Issue relates to the Incorrect Impairment Tables / terminology + Read more ...

  • Where there are no issues in the JCA Report relating to the Impairment Tables version and/or related terminology
  • Where the correct version of the Impairment Tables has been applied, but the Assessor has used incorrect terminology, e.g. the 2023 tables apply and the Assessor has used the term “permanent” to describe a disability or medical condition. For more information about the use of the term permanent, see the Frequently Asked Questions tables, in The Impairment Tables
  • Where the incorrect version of the Impairment Tables has been applied, review the DSP claim start date and ensure PNA is correct, based on customer circumstances
  • If the Impairment Tables in an upgraded ESAt do not align with the PNA date, do not refer to Assessment Services to be amended. The ESAt cannot be considered current and valid for the DSP Claim, refer to MAT to review the MAT report/SA479, see Streaming a new claim for Disability Support Pension (DSP)
  • If the incorrect version of Impairment Tables have been applied for DSP manual medical reviews, Service Officer managing the review can email Assessment Services directly
  • Where it is clear the incorrect Impairment Tables version has been applied and there is a DMA Referral or DMA Report Submitted for the related claim/appeal:
    • do not action the JCA or DMA Report
    • refer to Level 2 Disability Helpdesk
    • annotate the DSP Claim Progress DOC
    • hold the DSP claim under HTU for 14 days ‘Awaiting Level 2 Policy Advice‘
    • level 2 will liaise with Assessment Services and GCD Contract Management Team to correct the relevant report
    • procedure ends here until corrected reports are resubmitted
  • If there is no DMA Referral/Report related to the claim/appeal refer to Service Support Officer (SSO)

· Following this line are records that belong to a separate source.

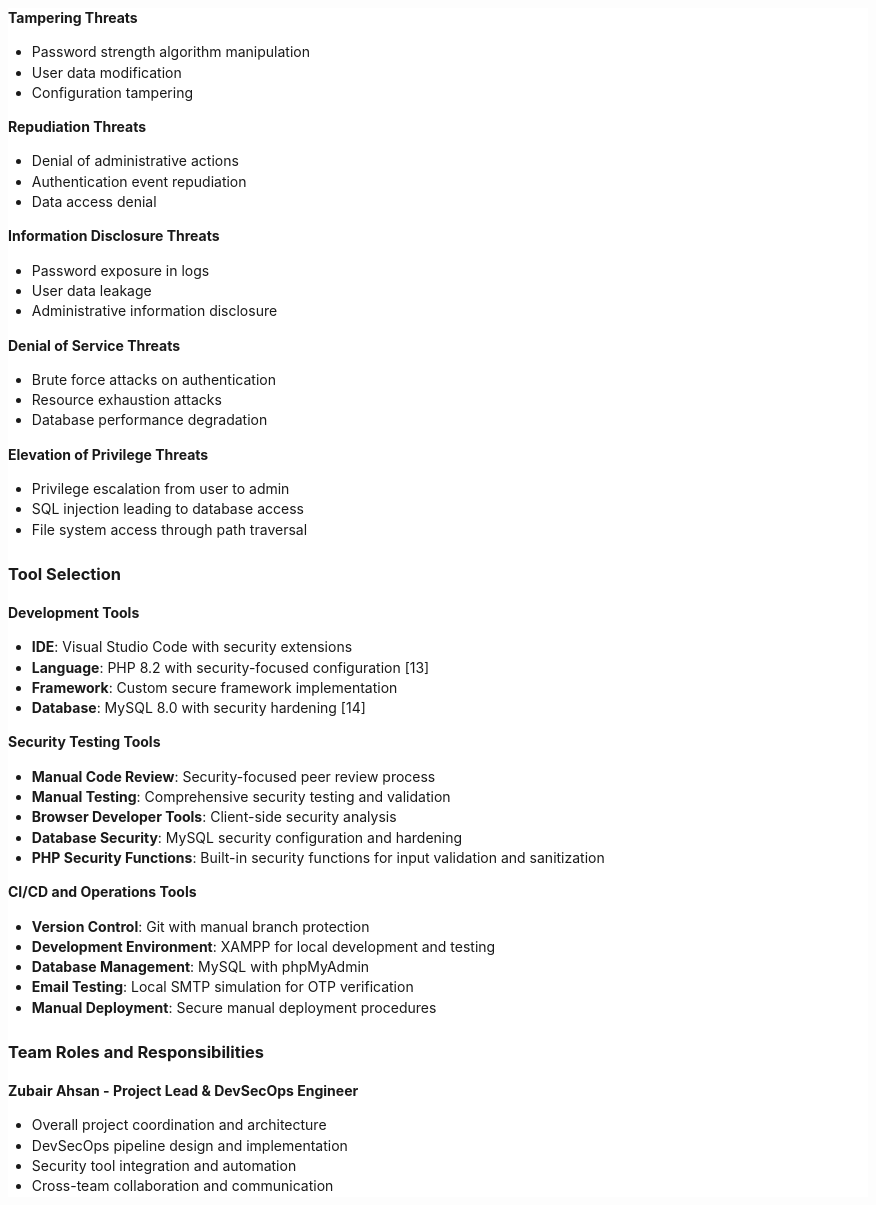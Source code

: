 **Tampering Threats**
- Password strength algorithm manipulation
- User data modification
- Configuration tampering

**Repudiation Threats**
- Denial of administrative actions
- Authentication event repudiation
- Data access denial

**Information Disclosure Threats**
- Password exposure in logs
- User data leakage
- Administrative information disclosure

**Denial of Service Threats**
- Brute force attacks on authentication
- Resource exhaustion attacks
- Database performance degradation

**Elevation of Privilege Threats**
- Privilege escalation from user to admin
- SQL injection leading to database access
- File system access through path traversal

### Tool Selection

**Development Tools**
- **IDE**: Visual Studio Code with security extensions
- **Language**: PHP 8.2 with security-focused configuration [13]
- **Framework**: Custom secure framework implementation
- **Database**: MySQL 8.0 with security hardening [14]

**Security Testing Tools**
- **Manual Code Review**: Security-focused peer review process
- **Manual Testing**: Comprehensive security testing and validation
- **Browser Developer Tools**: Client-side security analysis
- **Database Security**: MySQL security configuration and hardening
- **PHP Security Functions**: Built-in security functions for input validation and sanitization

**CI/CD and Operations Tools**
- **Version Control**: Git with manual branch protection
- **Development Environment**: XAMPP for local development and testing
- **Database Management**: MySQL with phpMyAdmin
- **Email Testing**: Local SMTP simulation for OTP verification
- **Manual Deployment**: Secure manual deployment procedures

### Team Roles and Responsibilities

**Zubair Ahsan - Project Lead & DevSecOps Engineer**
- Overall project coordination and architecture
- DevSecOps pipeline design and implementation
- Security tool integration and automation
- Cross-team collaboration and communication

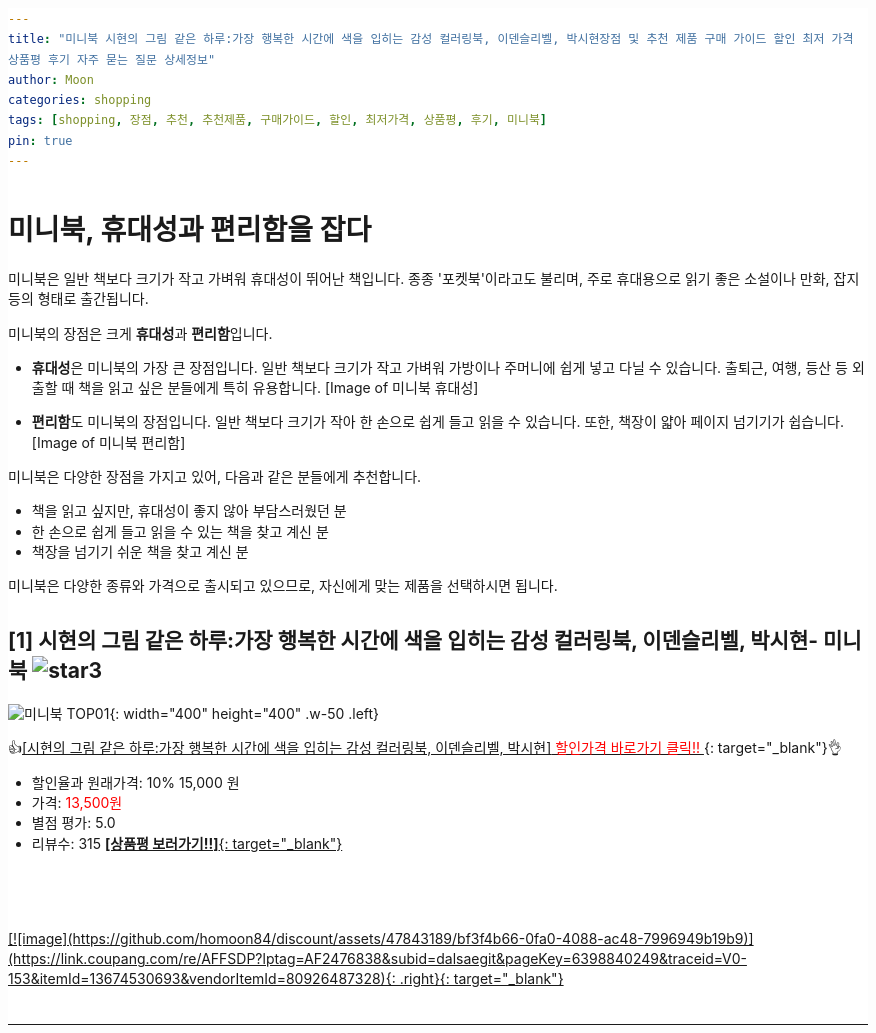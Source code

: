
 ```yaml
---
title: "미니북 시현의 그림 같은 하루:가장 행복한 시간에 색을 입히는 감성 컬러링북, 이덴슬리벨, 박시현장점 및 추천 제품 구매 가이드 할인 최저 가격 상품평 후기 자주 묻는 질문 상세정보"
author: Moon
categories: shopping
tags: [shopping, 장점, 추천, 추천제품, 구매가이드, 할인, 최저가격, 상품평, 후기, 미니북]
pin: true
---
```



# 미니북, 휴대성과 편리함을 잡다

미니북은 일반 책보다 크기가 작고 가벼워 휴대성이 뛰어난 책입니다. 종종 '포켓북'이라고도 불리며, 주로 휴대용으로 읽기 좋은 소설이나 만화, 잡지 등의 형태로 출간됩니다.

미니북의 장점은 크게 **휴대성**과 **편리함**입니다.

* **휴대성**은 미니북의 가장 큰 장점입니다. 일반 책보다 크기가 작고 가벼워 가방이나 주머니에 쉽게 넣고 다닐 수 있습니다. 출퇴근, 여행, 등산 등 외출할 때 책을 읽고 싶은 분들에게 특히 유용합니다.
[Image of 미니북 휴대성]

* **편리함**도 미니북의 장점입니다. 일반 책보다 크기가 작아 한 손으로 쉽게 들고 읽을 수 있습니다. 또한, 책장이 얇아 페이지 넘기기가 쉽습니다.
[Image of 미니북 편리함]

미니북은 다양한 장점을 가지고 있어, 다음과 같은 분들에게 추천합니다.

* 책을 읽고 싶지만, 휴대성이 좋지 않아 부담스러웠던 분
* 한 손으로 쉽게 들고 읽을 수 있는 책을 찾고 계신 분
* 책장을 넘기기 쉬운 책을 찾고 계신 분

미니북은 다양한 종류와 가격으로 출시되고 있으므로, 자신에게 맞는 제품을 선택하시면 됩니다. 


        
       
## [1] 시현의 그림 같은 하루:가장 행복한 시간에 색을 입히는 감성 컬러링북, 이덴슬리벨, 박시현- 미니북  <img width="81" alt="star3" src="https://user-images.githubusercontent.com/78655692/151471989-9e21d7a8-a7b6-44b0-b598-2bb204b56b00.png">

![미니북 TOP01](https://thumbnail8.coupangcdn.com/thumbnails/remote/230x230ex/image/retail/images/2022/03/16/17/2/f73a6afa-b008-4290-84ea-5d45b4f8d932.jpg){: width="400" height="400" .w-50 .left}


👍<a href="https://link.coupang.com/re/AFFSDP?lptag=AF2476838&subid=dalsaegit&pageKey=6398840249&traceid=V0-153&itemId=13674530693&vendorItemId=80926487328">[시현의 그림 같은 하루:가장 행복한 시간에 색을 입히는 감성 컬러링북, 이덴슬리벨, 박시현]<font color=red> 할인가격 바로가기 클릭!! </font></a>{: target="_blank"}👌
<br>
- 할인율과 원래가격: 10%  15,000   원
- 가격: <span style='color:red'>13,500원</span>
- 별점 평가: 5.0
- 리뷰수: 315 <a href="https://link.coupang.com/re/AFFSDP?lptag=AF2476838&subid=dalsaegit&pageKey=6398840249&traceid=V0-153&itemId=13674530693&vendorItemId=80926487328"> <strong>[상품평 보러가기!!]</strong>{: target="_blank"}
<br>
<br>
<br>
[![image](https://github.com/homoon84/discount/assets/47843189/bf3f4b66-0fa0-4088-ac48-7996949b19b9)](https://link.coupang.com/re/AFFSDP?lptag=AF2476838&subid=dalsaegit&pageKey=6398840249&traceid=V0-153&itemId=13674530693&vendorItemId=80926487328){: .right}{: target="_blank"}
<br>
<br>

---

Note: DSP manual medical reviews do not require DMAs.

4

Information Sharing Indicator only + Read more ...

Is the only error due to the Information Sharing Indicator being incorrect or not recorded?

Note: this includes upgraded ESAts, regardless of the report status (ie. submitted/finalised).

5

All other JCA issues + Read more ...

Service Officers can refer some JCA issues directly to Assessment Services, without referring to an SSO.

These include:

  • new medical evidence lodged since JCA was completed
  • internal inconsistency
  • medical evidence not referenced
  • missing fields and sections in the report

Typographical errors such as minor typing, spelling, grammatical errors which do not impact the JCA outcome or cause a risk to the agency do not need to be referred to Assessment Services. JCA report is to be accepted.

Referral to an SSO is required when:

  • there is a complex or sensitive issue that is not appropriate to record on a DOC
  • the Service Officer is unsure if the JCA can be accepted or not
  • a DMA Referral has occurred, or a DMA Report has been submitted related to the JCA Report

Is a referral to an SSO required?

6

Refer JCA to Assessment Services + Read more ...

Service Officers can refer errors to Assessment Services for review.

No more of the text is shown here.